Chapter 35 Camilla
I've been staring at the ceiling for fourteen hours, and I still don't have answers.
The guest room, a different one than my former cell, one I chose myself from the options Renato offered, is beautiful in that expensive, impersonal way that wealthy people mistake for comfort. Silk wallpaper, antique furniture, fresh flowers on the nightstand. Everything perfect and cold.
Like my life was supposed to be with Lorenzo.
Like my captivity was designed to be with Renato.
Even his attempts at kindness come wrapped in luxury that keeps me at a distance from anything real.
I've tried sleeping. Tried crying. Tried the breathing exercises my Swiss finishing school counselor taught us for managing social anxiety. Nothing works because the fundamental question remains unanswered: what do I actually want?
Not what I should want. Not what would be healthy or smart or safe. What do I actually want?
The problem is, I don't trust my own desires anymore.
How can I, when they led me to push Renato during those training sessions?
When they made me enjoy the power I had over him even while believing I was about to be sold?
When they made me feel satisfaction watching him rescue me, even knowing he was the one who'd put me in danger in the first place?
Maybe my wants are just as twisted as everything else about this situation.
A soft knock interrupts my spiraling thoughts. I don't answer, but I hear his voice through the door anyway.
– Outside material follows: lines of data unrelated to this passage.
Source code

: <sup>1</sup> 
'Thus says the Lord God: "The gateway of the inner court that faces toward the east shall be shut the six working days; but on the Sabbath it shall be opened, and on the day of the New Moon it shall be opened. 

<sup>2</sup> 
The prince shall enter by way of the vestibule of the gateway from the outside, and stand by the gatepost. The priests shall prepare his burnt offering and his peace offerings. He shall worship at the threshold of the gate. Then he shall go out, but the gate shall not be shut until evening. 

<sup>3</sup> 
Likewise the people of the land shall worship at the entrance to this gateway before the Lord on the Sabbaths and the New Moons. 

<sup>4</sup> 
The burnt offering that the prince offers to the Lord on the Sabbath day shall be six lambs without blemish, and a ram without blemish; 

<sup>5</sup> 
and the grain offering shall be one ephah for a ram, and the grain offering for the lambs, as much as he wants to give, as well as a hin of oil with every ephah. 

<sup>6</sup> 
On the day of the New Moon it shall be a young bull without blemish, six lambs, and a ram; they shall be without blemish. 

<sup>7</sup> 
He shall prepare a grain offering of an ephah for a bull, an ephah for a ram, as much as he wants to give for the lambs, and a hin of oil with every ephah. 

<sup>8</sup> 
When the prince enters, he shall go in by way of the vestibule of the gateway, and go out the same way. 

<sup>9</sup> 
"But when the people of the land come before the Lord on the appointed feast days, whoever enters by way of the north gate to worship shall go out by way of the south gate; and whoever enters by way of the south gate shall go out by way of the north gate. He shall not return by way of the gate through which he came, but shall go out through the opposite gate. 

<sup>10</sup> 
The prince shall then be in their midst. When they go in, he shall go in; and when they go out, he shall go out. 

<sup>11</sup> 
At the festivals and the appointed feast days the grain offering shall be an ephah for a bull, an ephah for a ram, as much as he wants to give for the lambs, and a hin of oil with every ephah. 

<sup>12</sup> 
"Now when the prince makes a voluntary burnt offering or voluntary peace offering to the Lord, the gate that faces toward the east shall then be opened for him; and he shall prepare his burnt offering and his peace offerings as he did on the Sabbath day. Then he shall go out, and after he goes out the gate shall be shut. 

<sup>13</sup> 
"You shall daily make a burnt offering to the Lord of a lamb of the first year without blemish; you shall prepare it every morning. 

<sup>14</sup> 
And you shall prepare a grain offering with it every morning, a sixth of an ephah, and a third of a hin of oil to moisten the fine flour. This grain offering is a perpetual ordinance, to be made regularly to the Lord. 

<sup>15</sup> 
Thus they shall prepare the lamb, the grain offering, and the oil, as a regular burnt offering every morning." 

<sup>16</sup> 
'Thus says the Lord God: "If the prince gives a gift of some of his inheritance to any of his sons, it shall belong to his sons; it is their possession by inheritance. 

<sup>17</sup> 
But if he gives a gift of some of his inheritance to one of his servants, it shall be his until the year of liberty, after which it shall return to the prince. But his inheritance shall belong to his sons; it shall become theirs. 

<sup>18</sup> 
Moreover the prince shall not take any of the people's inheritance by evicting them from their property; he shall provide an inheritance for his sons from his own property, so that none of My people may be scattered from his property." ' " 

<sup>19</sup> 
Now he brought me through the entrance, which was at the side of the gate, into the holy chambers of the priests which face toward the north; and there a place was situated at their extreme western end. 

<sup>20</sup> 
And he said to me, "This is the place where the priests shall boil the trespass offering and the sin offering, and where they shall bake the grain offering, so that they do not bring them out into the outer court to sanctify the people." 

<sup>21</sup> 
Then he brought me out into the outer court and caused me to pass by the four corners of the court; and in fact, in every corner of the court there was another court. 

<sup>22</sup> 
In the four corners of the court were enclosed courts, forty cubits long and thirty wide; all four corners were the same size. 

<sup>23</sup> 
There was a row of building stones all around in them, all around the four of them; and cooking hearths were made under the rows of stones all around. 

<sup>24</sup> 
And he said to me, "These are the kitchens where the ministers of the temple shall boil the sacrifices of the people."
"Camilla? I made coffee. And breakfast, if you're hungry. I'll leave it outside."
His voice is careful, neutral. No pressure, no demands. Just an offering.
I wait until his footsteps fade before opening the door.
A tray sits on the hall table with espresso, perfectly prepared, alongside pastries that look like they came from an expensive bakery.
But also fruit, yogurt, simple things. As if he couldn't decide between trying to impress me and just giving me normal food.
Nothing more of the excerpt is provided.